(Rendered images with source text)

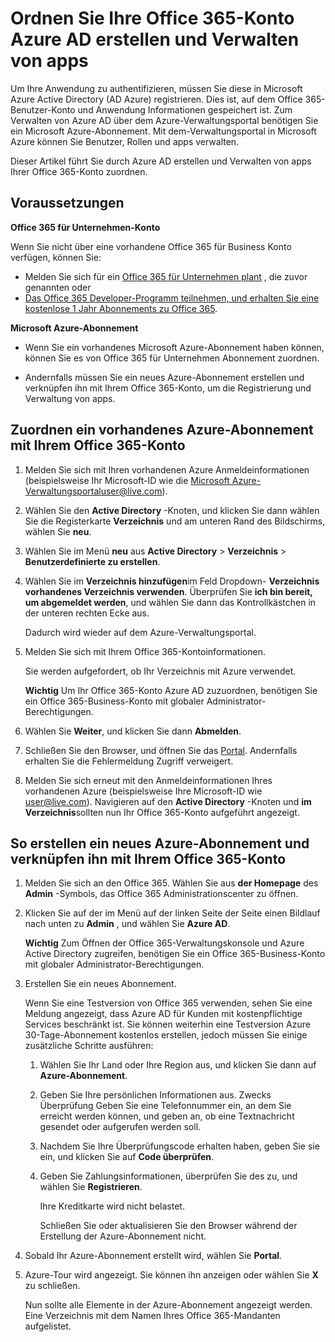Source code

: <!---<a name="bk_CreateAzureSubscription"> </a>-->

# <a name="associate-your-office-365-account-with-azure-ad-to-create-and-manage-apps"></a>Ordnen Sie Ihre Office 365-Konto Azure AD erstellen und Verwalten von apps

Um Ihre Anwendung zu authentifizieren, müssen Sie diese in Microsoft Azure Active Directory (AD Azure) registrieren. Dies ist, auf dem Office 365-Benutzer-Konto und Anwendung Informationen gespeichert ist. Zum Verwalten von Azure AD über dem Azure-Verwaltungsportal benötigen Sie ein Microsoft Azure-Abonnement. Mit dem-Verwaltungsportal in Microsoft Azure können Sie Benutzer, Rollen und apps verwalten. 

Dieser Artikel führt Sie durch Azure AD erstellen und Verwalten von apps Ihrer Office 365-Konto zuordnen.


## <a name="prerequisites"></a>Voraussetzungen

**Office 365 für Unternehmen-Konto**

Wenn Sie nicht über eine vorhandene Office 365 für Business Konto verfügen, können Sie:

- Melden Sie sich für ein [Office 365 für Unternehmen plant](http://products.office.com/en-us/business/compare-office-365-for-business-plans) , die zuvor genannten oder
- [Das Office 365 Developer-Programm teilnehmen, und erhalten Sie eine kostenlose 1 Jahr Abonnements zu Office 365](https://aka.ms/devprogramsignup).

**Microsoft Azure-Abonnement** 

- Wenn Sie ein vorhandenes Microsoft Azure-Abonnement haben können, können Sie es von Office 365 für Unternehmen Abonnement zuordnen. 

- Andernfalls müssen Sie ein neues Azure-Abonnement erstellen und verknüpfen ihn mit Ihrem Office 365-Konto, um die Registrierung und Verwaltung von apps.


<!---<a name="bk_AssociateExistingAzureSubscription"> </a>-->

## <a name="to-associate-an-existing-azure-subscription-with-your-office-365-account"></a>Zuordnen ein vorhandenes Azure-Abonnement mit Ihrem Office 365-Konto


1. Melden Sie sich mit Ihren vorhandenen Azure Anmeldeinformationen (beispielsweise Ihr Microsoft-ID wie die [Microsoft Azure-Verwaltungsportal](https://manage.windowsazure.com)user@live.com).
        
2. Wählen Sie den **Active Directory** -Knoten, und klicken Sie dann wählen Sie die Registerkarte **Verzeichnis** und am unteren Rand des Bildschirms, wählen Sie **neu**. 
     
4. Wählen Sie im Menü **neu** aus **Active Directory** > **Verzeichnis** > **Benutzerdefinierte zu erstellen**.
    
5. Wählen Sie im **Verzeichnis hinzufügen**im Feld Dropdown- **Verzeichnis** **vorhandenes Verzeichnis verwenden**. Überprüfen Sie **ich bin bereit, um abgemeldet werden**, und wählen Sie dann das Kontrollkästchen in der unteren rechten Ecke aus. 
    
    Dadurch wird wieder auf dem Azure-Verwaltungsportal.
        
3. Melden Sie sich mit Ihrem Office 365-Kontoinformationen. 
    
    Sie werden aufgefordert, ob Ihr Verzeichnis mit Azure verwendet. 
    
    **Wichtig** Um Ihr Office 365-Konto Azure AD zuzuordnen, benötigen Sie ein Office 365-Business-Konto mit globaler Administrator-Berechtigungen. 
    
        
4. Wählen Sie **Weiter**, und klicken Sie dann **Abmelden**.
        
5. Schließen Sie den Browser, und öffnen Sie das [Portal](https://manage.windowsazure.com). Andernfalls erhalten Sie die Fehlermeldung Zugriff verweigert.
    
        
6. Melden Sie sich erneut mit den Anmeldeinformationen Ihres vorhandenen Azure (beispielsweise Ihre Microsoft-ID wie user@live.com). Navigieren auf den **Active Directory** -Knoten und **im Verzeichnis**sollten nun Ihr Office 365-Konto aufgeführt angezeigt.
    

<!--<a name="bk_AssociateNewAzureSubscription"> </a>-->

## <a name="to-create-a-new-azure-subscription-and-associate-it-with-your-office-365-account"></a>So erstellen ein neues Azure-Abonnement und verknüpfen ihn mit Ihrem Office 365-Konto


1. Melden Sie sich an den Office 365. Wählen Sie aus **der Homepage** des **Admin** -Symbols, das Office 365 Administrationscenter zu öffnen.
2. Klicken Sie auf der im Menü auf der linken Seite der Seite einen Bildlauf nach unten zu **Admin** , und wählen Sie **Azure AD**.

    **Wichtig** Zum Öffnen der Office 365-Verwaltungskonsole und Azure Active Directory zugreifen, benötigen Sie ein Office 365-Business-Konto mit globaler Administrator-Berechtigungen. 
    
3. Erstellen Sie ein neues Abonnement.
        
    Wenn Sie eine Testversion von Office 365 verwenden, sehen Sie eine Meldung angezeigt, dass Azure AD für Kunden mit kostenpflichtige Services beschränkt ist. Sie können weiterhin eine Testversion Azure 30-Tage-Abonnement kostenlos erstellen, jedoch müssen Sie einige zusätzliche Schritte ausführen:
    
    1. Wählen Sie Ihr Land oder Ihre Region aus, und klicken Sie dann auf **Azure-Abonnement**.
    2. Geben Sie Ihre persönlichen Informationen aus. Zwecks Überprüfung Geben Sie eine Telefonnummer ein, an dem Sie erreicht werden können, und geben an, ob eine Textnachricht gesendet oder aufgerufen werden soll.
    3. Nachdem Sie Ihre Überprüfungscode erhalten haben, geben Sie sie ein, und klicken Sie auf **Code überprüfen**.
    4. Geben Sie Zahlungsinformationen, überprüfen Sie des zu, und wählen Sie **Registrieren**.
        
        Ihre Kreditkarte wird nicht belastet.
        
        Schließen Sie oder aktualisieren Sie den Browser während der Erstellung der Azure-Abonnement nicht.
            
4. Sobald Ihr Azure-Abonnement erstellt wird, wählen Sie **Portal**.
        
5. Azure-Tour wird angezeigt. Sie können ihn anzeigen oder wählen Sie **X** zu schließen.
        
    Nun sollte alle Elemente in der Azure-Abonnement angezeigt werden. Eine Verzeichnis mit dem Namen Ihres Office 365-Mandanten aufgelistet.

Problem description: Omitting all images, retype each line of the records precisely.

Output below:
Source code

: <!---<a name="bk_CreateAzureSubscription"> </a>-->

# <a name="associate-your-office-365-account-with-azure-ad-to-create-and-manage-apps"></a>Ordnen Sie Ihre Office 365-Konto Azure AD erstellen und Verwalten von apps

Um Ihre Anwendung zu authentifizieren, müssen Sie diese in Microsoft Azure Active Directory (AD Azure) registrieren. Dies ist, auf dem Office 365-Benutzer-Konto und Anwendung Informationen gespeichert ist. Zum Verwalten von Azure AD über dem Azure-Verwaltungsportal benötigen Sie ein Microsoft Azure-Abonnement. Mit dem-Verwaltungsportal in Microsoft Azure können Sie Benutzer, Rollen und apps verwalten. 

Dieser Artikel führt Sie durch Azure AD erstellen und Verwalten von apps Ihrer Office 365-Konto zuordnen.


## <a name="prerequisites"></a>Voraussetzungen

**Office 365 für Unternehmen-Konto**

Wenn Sie nicht über eine vorhandene Office 365 für Business Konto verfügen, können Sie:

- Melden Sie sich für ein [Office 365 für Unternehmen plant](http://products.office.com/en-us/business/compare-office-365-for-business-plans) , die zuvor genannten oder
- [Das Office 365 Developer-Programm teilnehmen, und erhalten Sie eine kostenlose 1 Jahr Abonnements zu Office 365](https://aka.ms/devprogramsignup).

**Microsoft Azure-Abonnement** 

- Wenn Sie ein vorhandenes Microsoft Azure-Abonnement haben können, können Sie es von Office 365 für Unternehmen Abonnement zuordnen. 

- Andernfalls müssen Sie ein neues Azure-Abonnement erstellen und verknüpfen ihn mit Ihrem Office 365-Konto, um die Registrierung und Verwaltung von apps.


<!---<a name="bk_AssociateExistingAzureSubscription"> </a>-->

## <a name="to-associate-an-existing-azure-subscription-with-your-office-365-account"></a>Zuordnen ein vorhandenes Azure-Abonnement mit Ihrem Office 365-Konto


1. Melden Sie sich mit Ihren vorhandenen Azure Anmeldeinformationen (beispielsweise Ihr Microsoft-ID wie die [Microsoft Azure-Verwaltungsportal](https://manage.windowsazure.com)user@live.com).
        
2. Wählen Sie den **Active Directory** -Knoten, und klicken Sie dann wählen Sie die Registerkarte **Verzeichnis** und am unteren Rand des Bildschirms, wählen Sie **neu**. 
     
4. Wählen Sie im Menü **neu** aus **Active Directory** > **Verzeichnis** > **Benutzerdefinierte zu erstellen**.
    
5. Wählen Sie im **Verzeichnis hinzufügen**im Feld Dropdown- **Verzeichnis** **vorhandenes Verzeichnis verwenden**. Überprüfen Sie **ich bin bereit, um abgemeldet werden**, und wählen Sie dann das Kontrollkästchen in der unteren rechten Ecke aus. 
    
    Dadurch wird wieder auf dem Azure-Verwaltungsportal.
        
3. Melden Sie sich mit Ihrem Office 365-Kontoinformationen. 
    
    Sie werden aufgefordert, ob Ihr Verzeichnis mit Azure verwendet. 
    
    **Wichtig** Um Ihr Office 365-Konto Azure AD zuzuordnen, benötigen Sie ein Office 365-Business-Konto mit globaler Administrator-Berechtigungen. 
    
        
4. Wählen Sie **Weiter**, und klicken Sie dann **Abmelden**.
        
5. Schließen Sie den Browser, und öffnen Sie das [Portal](https://manage.windowsazure.com). Andernfalls erhalten Sie die Fehlermeldung Zugriff verweigert.
    
        
6. Melden Sie sich erneut mit den Anmeldeinformationen Ihres vorhandenen Azure (beispielsweise Ihre Microsoft-ID wie user@live.com). Navigieren auf den **Active Directory** -Knoten und **im Verzeichnis**sollten nun Ihr Office 365-Konto aufgeführt angezeigt.
    

<!--<a name="bk_AssociateNewAzureSubscription"> </a>-->

## <a name="to-create-a-new-azure-subscription-and-associate-it-with-your-office-365-account"></a>So erstellen ein neues Azure-Abonnement und verknüpfen ihn mit Ihrem Office 365-Konto


1. Melden Sie sich an den Office 365. Wählen Sie aus **der Homepage** des **Admin** -Symbols, das Office 365 Administrationscenter zu öffnen.
2. Klicken Sie auf der im Menü auf der linken Seite der Seite einen Bildlauf nach unten zu **Admin** , und wählen Sie **Azure AD**.

    **Wichtig** Zum Öffnen der Office 365-Verwaltungskonsole und Azure Active Directory zugreifen, benötigen Sie ein Office 365-Business-Konto mit globaler Administrator-Berechtigungen. 
    
3. Erstellen Sie ein neues Abonnement.
        
    Wenn Sie eine Testversion von Office 365 verwenden, sehen Sie eine Meldung angezeigt, dass Azure AD für Kunden mit kostenpflichtige Services beschränkt ist. Sie können weiterhin eine Testversion Azure 30-Tage-Abonnement kostenlos erstellen, jedoch müssen Sie einige zusätzliche Schritte ausführen:
    
    1. Wählen Sie Ihr Land oder Ihre Region aus, und klicken Sie dann auf **Azure-Abonnement**.
    2. Geben Sie Ihre persönlichen Informationen aus. Zwecks Überprüfung Geben Sie eine Telefonnummer ein, an dem Sie erreicht werden können, und geben an, ob eine Textnachricht gesendet oder aufgerufen werden soll.
    3. Nachdem Sie Ihre Überprüfungscode erhalten haben, geben Sie sie ein, und klicken Sie auf **Code überprüfen**.
    4. Geben Sie Zahlungsinformationen, überprüfen Sie des zu, und wählen Sie **Registrieren**.
        
        Ihre Kreditkarte wird nicht belastet.
        
        Schließen Sie oder aktualisieren Sie den Browser während der Erstellung der Azure-Abonnement nicht.
            
4. Sobald Ihr Azure-Abonnement erstellt wird, wählen Sie **Portal**.
        
5. Azure-Tour wird angezeigt. Sie können ihn anzeigen oder wählen Sie **X** zu schließen.
        
    Nun sollte alle Elemente in der Azure-Abonnement angezeigt werden. Eine Verzeichnis mit dem Namen Ihres Office 365-Mandanten aufgelistet.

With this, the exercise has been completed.